Campus Within Walls

SVCC’s Campus Within Walls program provides second chances through higher education to incarcerated students.  Through college education, Campus Within Walls provides our students with the tools they need to successfully re-enter society and become productive citizens.

Our Campus Within Walls program is an important facet of Southside Virginia Community College’s mission.  We believe that all citizens should have educational opportunities and that includes incarcerated people in our service region.  The goal of these programs is to educate college-ready inmates, providing them with the opportunity to attain associate’s degrees and certificates while incarcerated. The result of this education is improvement of their chances for successful re-entry into society and the acquisition of meaningful employment.

In collaboration with the Virginia Department of Corrections and Lunenburg Correctional Center, SVCC’s CWW program creates a college learning community model embedded within the prison.  SVCC college students are housed together in a single unit “dorm” to allow for additional privileges not granted to the general population.  Within this dorm (which houses 90 men), there are seven college teaching assistants who have graduated from college and are available to tutor students.  The teaching assistants take a class on pedagogy and leadership.  The students not only work together on homework, they also mentor and encourage each other.  Under the supervision of the teaching assistants, the students can check out laptop computers and work on assignments in the common room of the CWW dorm.  The CWW dorm also offers quiet hours for studying.

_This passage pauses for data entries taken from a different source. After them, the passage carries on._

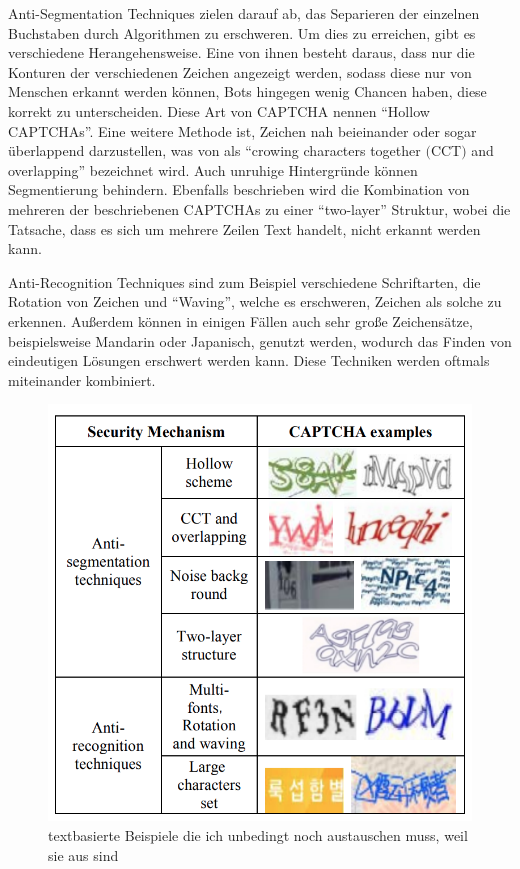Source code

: Anti-Segmentation Techniques zielen darauf ab, das Separieren der einzelnen Buchstaben durch Algorithmen zu erschweren. 
Um dies zu erreichen, gibt es verschiedene Herangehensweise.
Eine von ihnen besteht daraus, dass nur die Konturen der verschiedenen Zeichen angezeigt werden, sodass diese nur von Menschen erkannt werden können,
Bots hingegen wenig Chancen haben, diese korrekt zu unterscheiden. Diese Art von CAPTCHA nennen \citeauthor[p.76]{surveyofresearch} ``Hollow CAPTCHAs''. %
Eine weitere Methode ist, Zeichen nah beieinander oder sogar überlappend darzustellen, 
was von \citeauthor{surveyofresearch} als ``crowing characters together $($CCT$)$ and overlapping'' bezeichnet wird.
Auch unruhige Hintergründe können Segmentierung behindern.
Ebenfalls beschrieben wird die Kombination von mehreren der beschriebenen CAPTCHAs zu einer ``two-layer'' Struktur,
wobei die Tatsache, dass es sich um mehrere Zeilen Text handelt, nicht erkannt werden kann. \cite[p.76]{surveyofresearch}

Anti-Recognition Techniques sind zum Beispiel verschiedene Schriftarten, die Rotation von Zeichen und ``Waving'', 
welche es erschweren, Zeichen als solche zu erkennen. 
Außerdem können in einigen Fällen auch sehr große Zeichensätze, beispielsweise Mandarin oder Japanisch, genutzt werden, 
wodurch das Finden von eindeutigen Lösungen erschwert werden kann.
Diese Techniken werden oftmals miteinander kombiniert.
\cite[p.77]{surveyofresearch}

\begin{figure}
    \centering
    \includegraphics{gfx/mygraphics/unbedingtaustauschen1.png}
    \caption{textbasierte Beispiele die ich unbedingt noch austauschen muss, weil sie aus \cite{surveyofresearch} sind}
\end{figure}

National research supports our Campus Within Walls program.  Nationwide, almost 7 out of every 10 incarcerated people are rearrested within three years of their release from prison.[i]  The Institute for Higher Education Policy’s 2005 report found that the most significant factor in reducing recidivism is college education.  In fact, Erisman and Contardo found that recidivism rates for incarcerated people who had participated in prison postsecondary education programs were on average 46 percent lower than those who did not take college classes.[ii] Those statistics are remarkable.

And yet, relatively few college prison programs currently exist in the U.S.  Nationally, during the 2009-10 academic year, only 6 percent of incarcerated men and women were enrolled in postsecondary education and only 2,200 incarcerated students earned associate degrees.[iii]

According to the Virginia Prisoner and Juvenile Offender Re-Entry Council Report of 2010, the Commonwealth of Virginia incarcerates approximately 38,000 people in prisons and jails.  Of those, over 13,000 people are released annually.[iv]It costs Virginia taxpayers over $25,000 per year to incarcerate one person.[v]  If college experiences could cut the recidivism rate in half, we could save the Virginia taxpayers millions of dollars.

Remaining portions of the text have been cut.